他叫亨利.威克,原是《滾石》雜志的作家。錫德的介紹真的只有這樣,而且錫德那副洋洋得意的模樣簡直教人惡心,我是說,錫德只因為雇用被地方大報開除的爛作者就沾沾自喜,對於能從發行全國的《滾石》雜志挖到一位作家,簡直樂到快要中風。

無論如何,錫德發表了慷慨激昂的演講,說他決定報社必須提升層次,而亨利將要幫助大家完成這個目標;還有他剛才好像忘記提到,亨利也替《gq》和《details》兩本男性時尚雜志寫文章,最近《紐約時報》還刊登專訪他的文章。

亨利聽著,露出有些尷尬的表情,這點倒值得稱贊。另一件值得稱贊的是,後來錫德帶他到每個小辦公室介紹每個人時,他與我握手,掛上迷人的微笑說:「總算『面對面』地見到你了。」後來,他跟錫德關在會議室談了一整天,大概是討論如何把《費城時報》變成《滾石》雜志吧。

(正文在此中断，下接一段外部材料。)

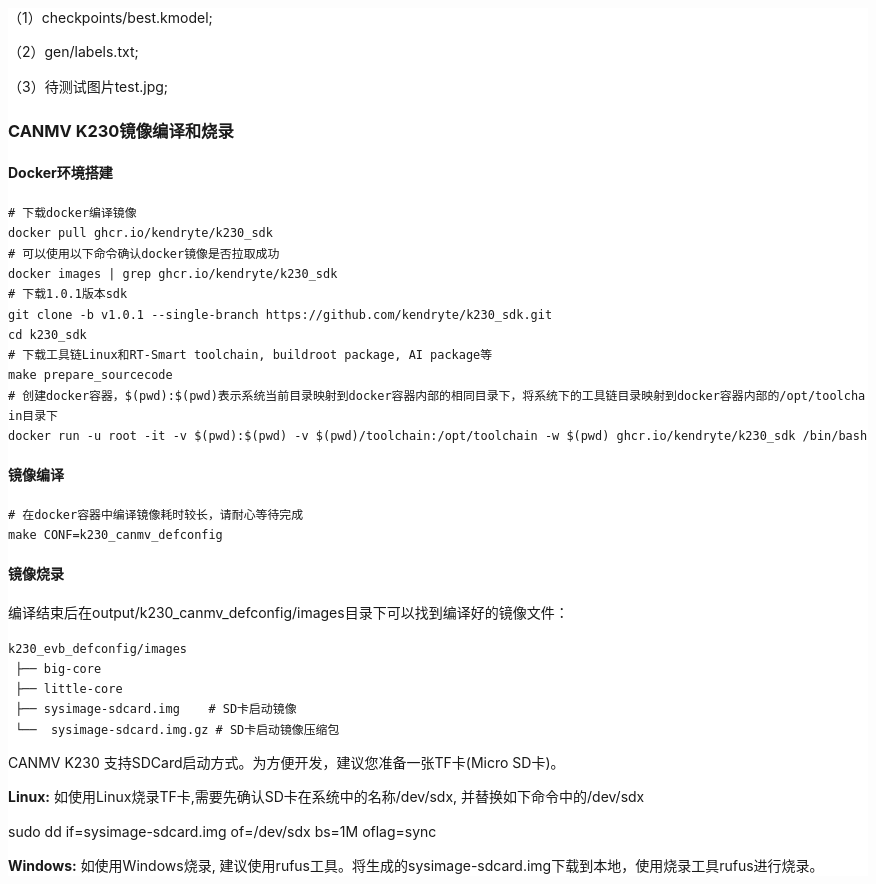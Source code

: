 （1）checkpoints/best.kmodel;

（2）gen/labels.txt;

（3）待测试图片test.jpg;

### CANMV K230镜像编译和烧录

#### Docker环境搭建

```Shell
# 下载docker编译镜像
docker pull ghcr.io/kendryte/k230_sdk
# 可以使用以下命令确认docker镜像是否拉取成功
docker images | grep ghcr.io/kendryte/k230_sdk
# 下载1.0.1版本sdk
git clone -b v1.0.1 --single-branch https://github.com/kendryte/k230_sdk.git
cd k230_sdk
# 下载工具链Linux和RT-Smart toolchain, buildroot package, AI package等
make prepare_sourcecode
# 创建docker容器，$(pwd):$(pwd)表示系统当前目录映射到docker容器内部的相同目录下，将系统下的工具链目录映射到docker容器内部的/opt/toolchain目录下
docker run -u root -it -v $(pwd):$(pwd) -v $(pwd)/toolchain:/opt/toolchain -w $(pwd) ghcr.io/kendryte/k230_sdk /bin/bash
```

#### 镜像编译

```Shell
# 在docker容器中编译镜像耗时较长，请耐心等待完成
make CONF=k230_canmv_defconfig
```

#### 镜像烧录

编译结束后在output/k230_canmv_defconfig/images目录下可以找到编译好的镜像文件：

```shell
k230_evb_defconfig/images
 ├── big-core
 ├── little-core
 ├── sysimage-sdcard.img    # SD卡启动镜像
 └──  sysimage-sdcard.img.gz # SD卡启动镜像压缩包
```

CANMV K230 支持SDCard启动方式。为方便开发，建议您准备一张TF卡(Micro SD卡)。

**Linux:** 如使用Linux烧录TF卡,需要先确认SD卡在系统中的名称/dev/sdx, 并替换如下命令中的/dev/sdx

sudo dd if=sysimage-sdcard.img of=/dev/sdx bs=1M oflag=sync

**Windows:** 如使用Windows烧录, 建议使用rufus工具。将生成的sysimage-sdcard.img下载到本地，使用烧录工具rufus进行烧录。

星期三,邦妮帶我去歌劇院咖啡廳吃午餐,希望能幫我打氣。我的確需要打氣。湯姆不告而別,我的事業隨抽水馬桶的水流入大海,還被我新上司逮到我打量他的屁屁。我知道有些女人喜歡演戲,喜歡在生活中演肥皂劇,藉以感覺自己是最佳女主角,但我真的不是那種人。我倒覺得,這正是我會跟湯姆在一起的部分原因,每次只要我稍微誇張,他就躲進另一個房間。

「賴瑞和我想介紹一個朋友給你。」邦妮說。

「不會吧,湯姆離開才五天!」

「那又怎樣?」

「那表示我應該還愛著他。」

「這才完美啊。如果你還愛著湯姆,行為舉止就很容易像個正常人,也不用擔心會有什么損失,只是去吃一頓飯。」

我或許應該告訴你,六年前,邦妮有個在企管顧問公司工作的表弟傑克路過費城,邦妮把他的電話給我。結果,他跟人家說我打了「八次」電話給他。這個錯誤的消息,透過她的姑姨堂表姐妹母親和妹妹麗莎等等的非常復雜的聯絡網,輾轉傳到邦妮耳中,自那之後,邦妮和她的整個家族都認為我一碰到單身男人就變成花痴。

「你知道的,大家都說,約會的時候應該裝出沒有興趣的樣子。而你根本不用裝,你『的確』沒有興趣。」邦妮說。

「既然我沒有興趣,為什么去約會?」

「把它當成練習。」

「等一下,那么這家伙是出來約會,還是出來練習?」

「如果你喜歡他,就是約會;如果不喜歡,就是練習。」

「因為我還愛著湯姆,所以我們已經預設我不能喜歡他,而我目前還沒有心情練習怎樣約會。」我說。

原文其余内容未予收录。